*DATA FOR ANALYSIS*:
========================================

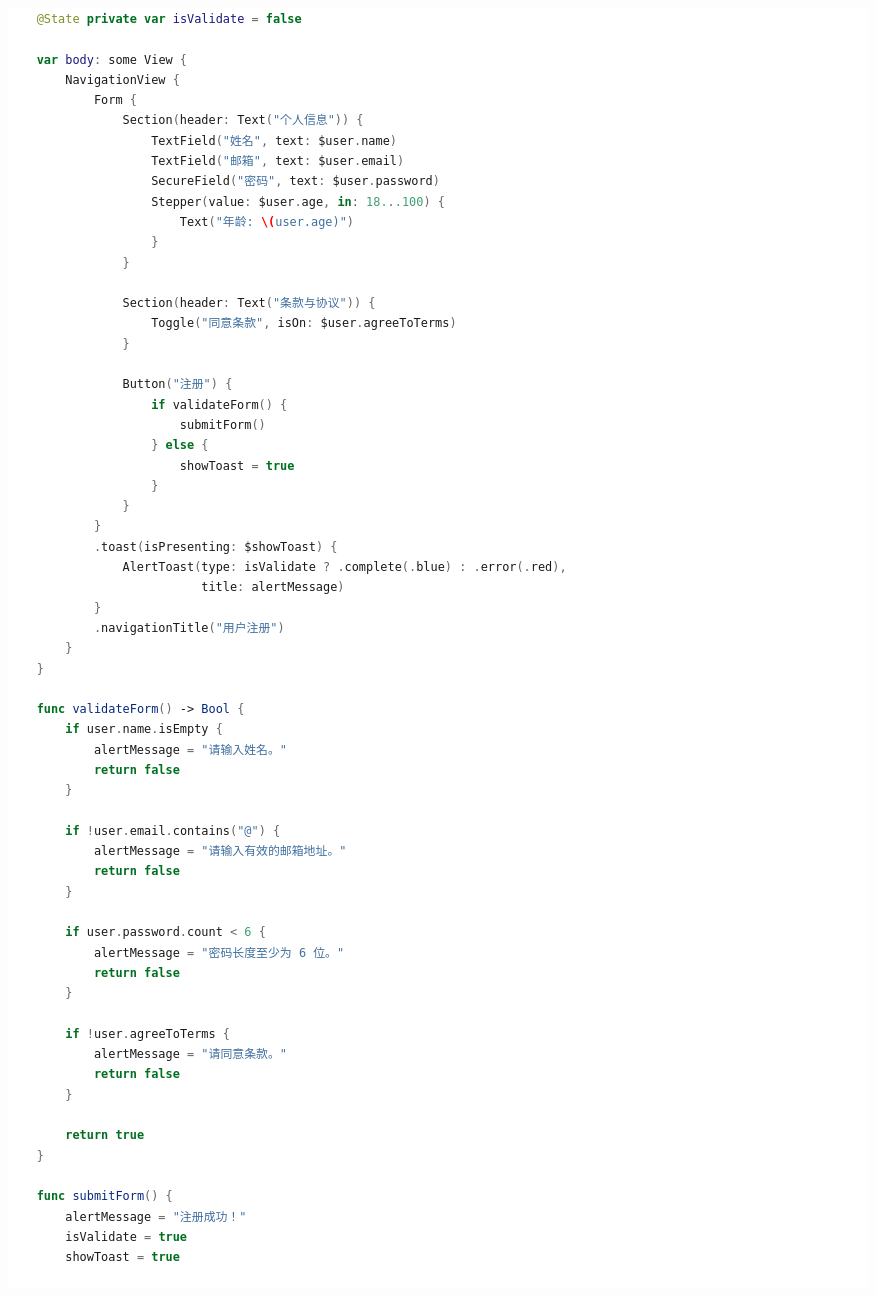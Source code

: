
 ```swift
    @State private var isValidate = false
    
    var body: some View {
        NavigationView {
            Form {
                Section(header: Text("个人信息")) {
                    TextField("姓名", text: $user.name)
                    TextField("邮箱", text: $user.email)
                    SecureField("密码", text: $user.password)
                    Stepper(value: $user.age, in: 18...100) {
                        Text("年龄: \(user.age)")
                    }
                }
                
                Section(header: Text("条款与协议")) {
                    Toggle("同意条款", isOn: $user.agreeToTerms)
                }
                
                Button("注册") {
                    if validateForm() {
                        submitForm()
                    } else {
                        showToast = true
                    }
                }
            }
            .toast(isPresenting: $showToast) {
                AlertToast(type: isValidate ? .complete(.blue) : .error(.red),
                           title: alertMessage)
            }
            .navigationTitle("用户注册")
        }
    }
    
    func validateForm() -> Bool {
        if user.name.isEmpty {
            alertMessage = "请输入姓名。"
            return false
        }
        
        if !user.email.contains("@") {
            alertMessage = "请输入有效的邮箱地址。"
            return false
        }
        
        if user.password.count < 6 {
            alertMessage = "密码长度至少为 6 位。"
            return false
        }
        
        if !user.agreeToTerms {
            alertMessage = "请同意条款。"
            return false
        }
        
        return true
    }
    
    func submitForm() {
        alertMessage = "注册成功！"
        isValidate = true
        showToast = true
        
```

========================================

Could you output the listing word for word, omitting every picture?

Source code

:
 ```swift
    @State private var isValidate = false
    
    var body: some View {
        NavigationView {
            Form {
                Section(header: Text("个人信息")) {
                    TextField("姓名", text: $user.name)
                    TextField("邮箱", text: $user.email)
                    SecureField("密码", text: $user.password)
                    Stepper(value: $user.age, in: 18...100) {
                        Text("年龄: \(user.age)")
                    }
                }
                
                Section(header: Text("条款与协议")) {
                    Toggle("同意条款", isOn: $user.agreeToTerms)
                }
                
                Button("注册") {
                    if validateForm() {
                        submitForm()
                    } else {
                        showToast = true
                    }
                }
            }
            .toast(isPresenting: $showToast) {
                AlertToast(type: isValidate ? .complete(.blue) : .error(.red),
                           title: alertMessage)
            }
            .navigationTitle("用户注册")
        }
    }
    
    func validateForm() -> Bool {
        if user.name.isEmpty {
            alertMessage = "请输入姓名。"
            return false
        }
        
        if !user.email.contains("@") {
            alertMessage = "请输入有效的邮箱地址。"
            return false
        }
        
        if user.password.count < 6 {
            alertMessage = "密码长度至少为 6 位。"
            return false
        }
        
        if !user.agreeToTerms {
            alertMessage = "请同意条款。"
            return false
        }
        
        return true
    }
    
    func submitForm() {
        alertMessage = "注册成功！"
        isValidate = true
        showToast = true
        
```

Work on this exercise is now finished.